* YOUR TASK
Output, without any change, the listing below from its opening line up to and including the line with "## Overview".

* RECORD EXTRACTS
::::

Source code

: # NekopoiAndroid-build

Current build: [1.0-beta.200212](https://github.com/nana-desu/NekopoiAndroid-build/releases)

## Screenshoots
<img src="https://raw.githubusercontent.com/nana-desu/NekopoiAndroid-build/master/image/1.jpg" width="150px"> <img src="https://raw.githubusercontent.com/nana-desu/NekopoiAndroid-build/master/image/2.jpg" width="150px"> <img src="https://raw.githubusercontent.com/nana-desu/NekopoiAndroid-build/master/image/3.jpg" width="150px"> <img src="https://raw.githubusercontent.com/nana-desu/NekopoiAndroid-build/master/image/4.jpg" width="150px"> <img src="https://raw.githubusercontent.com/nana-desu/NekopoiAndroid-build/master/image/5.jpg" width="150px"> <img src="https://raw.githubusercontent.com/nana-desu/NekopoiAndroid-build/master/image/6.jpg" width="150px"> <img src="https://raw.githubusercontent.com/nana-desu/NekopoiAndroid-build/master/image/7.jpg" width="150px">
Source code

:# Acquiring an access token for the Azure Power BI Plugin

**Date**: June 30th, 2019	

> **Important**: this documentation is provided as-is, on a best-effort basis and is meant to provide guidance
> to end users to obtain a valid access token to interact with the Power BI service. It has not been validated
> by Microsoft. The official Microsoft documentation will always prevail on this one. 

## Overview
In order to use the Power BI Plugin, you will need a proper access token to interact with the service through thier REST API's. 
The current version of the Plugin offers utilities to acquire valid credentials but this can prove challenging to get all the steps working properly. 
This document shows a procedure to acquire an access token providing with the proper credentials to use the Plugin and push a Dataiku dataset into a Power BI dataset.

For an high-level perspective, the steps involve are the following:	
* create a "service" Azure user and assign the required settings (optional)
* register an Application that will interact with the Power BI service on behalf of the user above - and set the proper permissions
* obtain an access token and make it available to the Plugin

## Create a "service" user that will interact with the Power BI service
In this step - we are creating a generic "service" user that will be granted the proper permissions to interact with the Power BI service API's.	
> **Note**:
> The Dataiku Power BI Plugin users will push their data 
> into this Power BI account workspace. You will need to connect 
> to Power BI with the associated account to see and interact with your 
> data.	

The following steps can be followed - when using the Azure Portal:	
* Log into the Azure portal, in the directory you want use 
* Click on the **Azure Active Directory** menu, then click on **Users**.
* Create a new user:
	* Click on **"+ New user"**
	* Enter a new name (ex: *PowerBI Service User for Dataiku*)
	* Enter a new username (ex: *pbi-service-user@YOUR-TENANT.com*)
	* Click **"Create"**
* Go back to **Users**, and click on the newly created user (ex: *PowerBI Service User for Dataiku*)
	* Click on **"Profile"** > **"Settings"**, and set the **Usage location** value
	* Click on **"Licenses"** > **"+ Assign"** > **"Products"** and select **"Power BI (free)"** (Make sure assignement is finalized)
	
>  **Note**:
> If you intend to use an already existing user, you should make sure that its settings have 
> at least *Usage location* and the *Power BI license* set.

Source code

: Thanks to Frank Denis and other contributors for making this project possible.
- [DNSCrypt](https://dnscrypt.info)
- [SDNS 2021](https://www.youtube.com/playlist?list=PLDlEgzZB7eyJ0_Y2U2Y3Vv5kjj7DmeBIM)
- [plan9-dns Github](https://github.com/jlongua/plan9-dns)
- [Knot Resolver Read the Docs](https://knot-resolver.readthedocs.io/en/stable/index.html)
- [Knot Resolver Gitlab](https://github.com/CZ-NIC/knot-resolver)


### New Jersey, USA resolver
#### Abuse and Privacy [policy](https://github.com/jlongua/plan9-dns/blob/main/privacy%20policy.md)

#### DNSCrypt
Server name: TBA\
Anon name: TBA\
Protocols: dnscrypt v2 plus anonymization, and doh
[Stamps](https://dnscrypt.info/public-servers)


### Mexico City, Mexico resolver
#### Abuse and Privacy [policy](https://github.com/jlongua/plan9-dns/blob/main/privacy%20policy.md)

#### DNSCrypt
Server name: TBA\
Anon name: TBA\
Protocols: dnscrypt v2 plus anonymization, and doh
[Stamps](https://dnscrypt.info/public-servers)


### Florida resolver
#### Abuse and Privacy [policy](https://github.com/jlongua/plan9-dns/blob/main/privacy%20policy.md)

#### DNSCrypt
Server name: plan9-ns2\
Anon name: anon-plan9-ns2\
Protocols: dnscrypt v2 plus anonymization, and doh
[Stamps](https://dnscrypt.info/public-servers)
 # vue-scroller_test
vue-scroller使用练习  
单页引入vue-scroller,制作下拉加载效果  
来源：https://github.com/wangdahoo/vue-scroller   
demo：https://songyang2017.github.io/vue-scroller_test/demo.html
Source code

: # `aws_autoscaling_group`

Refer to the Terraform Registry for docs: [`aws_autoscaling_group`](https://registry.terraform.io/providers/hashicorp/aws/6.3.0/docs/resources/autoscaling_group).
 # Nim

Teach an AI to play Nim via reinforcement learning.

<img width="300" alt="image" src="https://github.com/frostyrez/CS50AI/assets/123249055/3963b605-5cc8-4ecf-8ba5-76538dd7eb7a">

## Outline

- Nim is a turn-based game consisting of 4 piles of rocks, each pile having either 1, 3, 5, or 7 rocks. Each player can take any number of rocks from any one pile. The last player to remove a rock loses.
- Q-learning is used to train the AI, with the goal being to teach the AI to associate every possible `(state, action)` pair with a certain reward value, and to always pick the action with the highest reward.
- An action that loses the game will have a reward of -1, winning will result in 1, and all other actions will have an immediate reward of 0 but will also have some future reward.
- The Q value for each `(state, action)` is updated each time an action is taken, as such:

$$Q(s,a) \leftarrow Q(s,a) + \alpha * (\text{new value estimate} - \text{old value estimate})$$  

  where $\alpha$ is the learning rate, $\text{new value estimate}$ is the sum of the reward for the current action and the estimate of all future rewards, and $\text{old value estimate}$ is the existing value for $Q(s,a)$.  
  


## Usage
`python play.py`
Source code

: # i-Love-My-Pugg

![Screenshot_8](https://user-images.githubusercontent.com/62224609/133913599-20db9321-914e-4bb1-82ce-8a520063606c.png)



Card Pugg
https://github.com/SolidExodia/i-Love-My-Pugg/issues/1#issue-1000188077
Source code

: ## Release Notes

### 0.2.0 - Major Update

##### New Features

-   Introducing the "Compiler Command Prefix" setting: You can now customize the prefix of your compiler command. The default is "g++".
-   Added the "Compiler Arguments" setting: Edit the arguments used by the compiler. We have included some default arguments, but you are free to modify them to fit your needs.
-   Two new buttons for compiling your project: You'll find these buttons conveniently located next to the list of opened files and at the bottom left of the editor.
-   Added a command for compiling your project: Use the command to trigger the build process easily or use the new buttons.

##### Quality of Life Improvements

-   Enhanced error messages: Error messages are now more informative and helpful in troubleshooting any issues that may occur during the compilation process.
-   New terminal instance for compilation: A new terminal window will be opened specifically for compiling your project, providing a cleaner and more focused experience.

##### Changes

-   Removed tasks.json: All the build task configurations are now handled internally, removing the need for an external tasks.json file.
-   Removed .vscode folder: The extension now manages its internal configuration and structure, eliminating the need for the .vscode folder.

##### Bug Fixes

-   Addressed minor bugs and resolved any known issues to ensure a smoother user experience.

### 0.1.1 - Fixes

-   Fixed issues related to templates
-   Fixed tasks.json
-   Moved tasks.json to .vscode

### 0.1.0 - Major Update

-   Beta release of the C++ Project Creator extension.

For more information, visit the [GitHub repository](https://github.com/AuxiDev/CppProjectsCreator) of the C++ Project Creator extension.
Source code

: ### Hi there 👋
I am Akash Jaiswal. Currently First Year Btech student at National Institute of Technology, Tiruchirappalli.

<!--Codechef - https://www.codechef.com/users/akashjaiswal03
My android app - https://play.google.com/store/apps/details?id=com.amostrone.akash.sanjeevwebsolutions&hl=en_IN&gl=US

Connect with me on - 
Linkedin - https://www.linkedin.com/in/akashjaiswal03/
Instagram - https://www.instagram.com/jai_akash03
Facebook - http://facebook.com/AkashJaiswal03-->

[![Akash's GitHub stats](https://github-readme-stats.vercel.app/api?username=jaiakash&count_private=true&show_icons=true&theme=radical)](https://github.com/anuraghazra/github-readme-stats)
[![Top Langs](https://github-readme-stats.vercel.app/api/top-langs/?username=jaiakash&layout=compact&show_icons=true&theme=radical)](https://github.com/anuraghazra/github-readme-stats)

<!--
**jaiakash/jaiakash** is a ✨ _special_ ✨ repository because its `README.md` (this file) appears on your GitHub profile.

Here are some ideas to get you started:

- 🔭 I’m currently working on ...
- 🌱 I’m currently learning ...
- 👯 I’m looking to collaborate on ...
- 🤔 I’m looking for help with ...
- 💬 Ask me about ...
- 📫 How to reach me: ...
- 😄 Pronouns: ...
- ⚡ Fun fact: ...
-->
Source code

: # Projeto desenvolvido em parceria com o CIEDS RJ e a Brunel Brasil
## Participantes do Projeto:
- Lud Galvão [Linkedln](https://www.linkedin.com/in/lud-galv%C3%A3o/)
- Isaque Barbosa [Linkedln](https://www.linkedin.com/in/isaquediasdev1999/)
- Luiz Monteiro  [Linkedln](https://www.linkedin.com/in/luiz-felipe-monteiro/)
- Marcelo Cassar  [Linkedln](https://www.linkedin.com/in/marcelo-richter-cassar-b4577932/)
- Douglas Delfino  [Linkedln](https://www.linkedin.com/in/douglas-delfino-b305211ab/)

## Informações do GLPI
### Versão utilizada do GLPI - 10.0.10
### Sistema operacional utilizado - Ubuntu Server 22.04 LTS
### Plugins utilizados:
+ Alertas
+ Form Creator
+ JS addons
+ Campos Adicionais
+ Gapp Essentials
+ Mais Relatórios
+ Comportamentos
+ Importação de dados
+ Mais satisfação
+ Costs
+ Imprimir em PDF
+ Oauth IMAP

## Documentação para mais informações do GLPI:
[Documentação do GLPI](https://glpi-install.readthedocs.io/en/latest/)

::::

* SOLUTION TO THIS EXERCISE
Source code

: # NekopoiAndroid-build

Current build: [1.0-beta.200212](https://github.com/nana-desu/NekopoiAndroid-build/releases)

## Screenshoots
<img src="https://raw.githubusercontent.com/nana-desu/NekopoiAndroid-build/master/image/1.jpg" width="150px"> <img src="https://raw.githubusercontent.com/nana-desu/NekopoiAndroid-build/master/image/2.jpg" width="150px"> <img src="https://raw.githubusercontent.com/nana-desu/NekopoiAndroid-build/master/image/3.jpg" width="150px"> <img src="https://raw.githubusercontent.com/nana-desu/NekopoiAndroid-build/master/image/4.jpg" width="150px"> <img src="https://raw.githubusercontent.com/nana-desu/NekopoiAndroid-build/master/image/5.jpg" width="150px"> <img src="https://raw.githubusercontent.com/nana-desu/NekopoiAndroid-build/master/image/6.jpg" width="150px"> <img src="https://raw.githubusercontent.com/nana-desu/NekopoiAndroid-build/master/image/7.jpg" width="150px">
Source code

:# Acquiring an access token for the Azure Power BI Plugin

**Date**: June 30th, 2019	

> **Important**: this documentation is provided as-is, on a best-effort basis and is meant to provide guidance
> to end users to obtain a valid access token to interact with the Power BI service. It has not been validated
> by Microsoft. The official Microsoft documentation will always prevail on this one. 

## Overview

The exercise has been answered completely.